The problem:
Scan the entries below. Report each line where the string "Undergoing" occurs.

Task data:
==============================

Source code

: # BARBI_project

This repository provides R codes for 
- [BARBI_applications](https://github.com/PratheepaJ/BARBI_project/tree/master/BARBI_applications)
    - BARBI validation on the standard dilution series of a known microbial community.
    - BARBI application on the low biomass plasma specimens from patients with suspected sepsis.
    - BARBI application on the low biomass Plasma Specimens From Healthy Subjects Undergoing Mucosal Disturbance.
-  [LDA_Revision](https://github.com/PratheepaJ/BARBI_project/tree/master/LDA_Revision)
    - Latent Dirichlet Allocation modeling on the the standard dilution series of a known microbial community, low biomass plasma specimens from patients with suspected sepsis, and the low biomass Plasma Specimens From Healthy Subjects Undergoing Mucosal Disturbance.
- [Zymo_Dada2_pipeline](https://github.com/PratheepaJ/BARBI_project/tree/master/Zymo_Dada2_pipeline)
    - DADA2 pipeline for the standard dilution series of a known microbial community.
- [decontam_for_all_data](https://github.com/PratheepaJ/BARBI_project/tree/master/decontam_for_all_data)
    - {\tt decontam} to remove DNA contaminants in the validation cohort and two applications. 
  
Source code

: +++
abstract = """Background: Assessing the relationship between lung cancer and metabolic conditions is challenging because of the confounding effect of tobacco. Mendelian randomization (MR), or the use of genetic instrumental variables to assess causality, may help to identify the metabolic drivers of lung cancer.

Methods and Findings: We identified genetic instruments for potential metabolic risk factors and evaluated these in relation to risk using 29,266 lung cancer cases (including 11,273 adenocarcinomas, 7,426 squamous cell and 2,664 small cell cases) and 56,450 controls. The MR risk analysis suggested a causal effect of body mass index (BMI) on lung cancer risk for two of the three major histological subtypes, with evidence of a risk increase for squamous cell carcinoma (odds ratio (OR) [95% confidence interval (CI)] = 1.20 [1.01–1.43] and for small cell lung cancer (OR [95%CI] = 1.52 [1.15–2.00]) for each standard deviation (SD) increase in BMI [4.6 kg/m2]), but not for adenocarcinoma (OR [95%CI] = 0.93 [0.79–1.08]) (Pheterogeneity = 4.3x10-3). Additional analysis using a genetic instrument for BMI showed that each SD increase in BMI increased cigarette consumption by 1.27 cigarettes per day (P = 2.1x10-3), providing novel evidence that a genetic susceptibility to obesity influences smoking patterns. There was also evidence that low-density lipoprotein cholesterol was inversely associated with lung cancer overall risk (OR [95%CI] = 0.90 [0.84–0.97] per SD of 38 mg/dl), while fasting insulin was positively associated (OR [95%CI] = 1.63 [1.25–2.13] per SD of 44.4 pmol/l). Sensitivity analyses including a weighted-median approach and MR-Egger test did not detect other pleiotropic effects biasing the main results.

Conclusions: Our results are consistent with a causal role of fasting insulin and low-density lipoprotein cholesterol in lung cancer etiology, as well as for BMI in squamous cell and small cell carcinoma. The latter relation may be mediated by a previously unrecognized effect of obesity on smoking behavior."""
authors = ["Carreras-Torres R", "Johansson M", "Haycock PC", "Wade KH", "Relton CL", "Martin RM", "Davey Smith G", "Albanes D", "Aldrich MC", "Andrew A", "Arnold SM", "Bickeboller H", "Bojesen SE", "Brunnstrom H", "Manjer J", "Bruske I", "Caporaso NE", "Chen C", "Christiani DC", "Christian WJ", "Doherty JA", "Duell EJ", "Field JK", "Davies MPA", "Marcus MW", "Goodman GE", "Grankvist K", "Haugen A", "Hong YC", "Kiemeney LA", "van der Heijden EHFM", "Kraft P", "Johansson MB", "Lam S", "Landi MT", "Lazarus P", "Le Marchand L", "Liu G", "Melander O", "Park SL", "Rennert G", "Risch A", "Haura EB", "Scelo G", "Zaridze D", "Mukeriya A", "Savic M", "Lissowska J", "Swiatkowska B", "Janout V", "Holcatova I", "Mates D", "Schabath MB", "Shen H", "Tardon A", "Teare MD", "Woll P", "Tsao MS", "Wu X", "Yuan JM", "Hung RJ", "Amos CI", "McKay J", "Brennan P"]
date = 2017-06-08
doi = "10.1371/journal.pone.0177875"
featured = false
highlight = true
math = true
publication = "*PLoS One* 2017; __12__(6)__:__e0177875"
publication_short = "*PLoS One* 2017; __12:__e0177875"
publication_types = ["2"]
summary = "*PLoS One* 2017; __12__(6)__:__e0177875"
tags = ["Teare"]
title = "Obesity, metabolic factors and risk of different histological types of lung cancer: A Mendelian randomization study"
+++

==============================

Your solution:
    - BARBI application on the low biomass Plasma Specimens From Healthy Subjects Undergoing Mucosal Disturbance.
    - Latent Dirichlet Allocation modeling on the the standard dilution series of a known microbial community, low biomass plasma specimens from patients with suspected sepsis, and the low biomass Plasma Specimens From Healthy Subjects Undergoing Mucosal Disturbance.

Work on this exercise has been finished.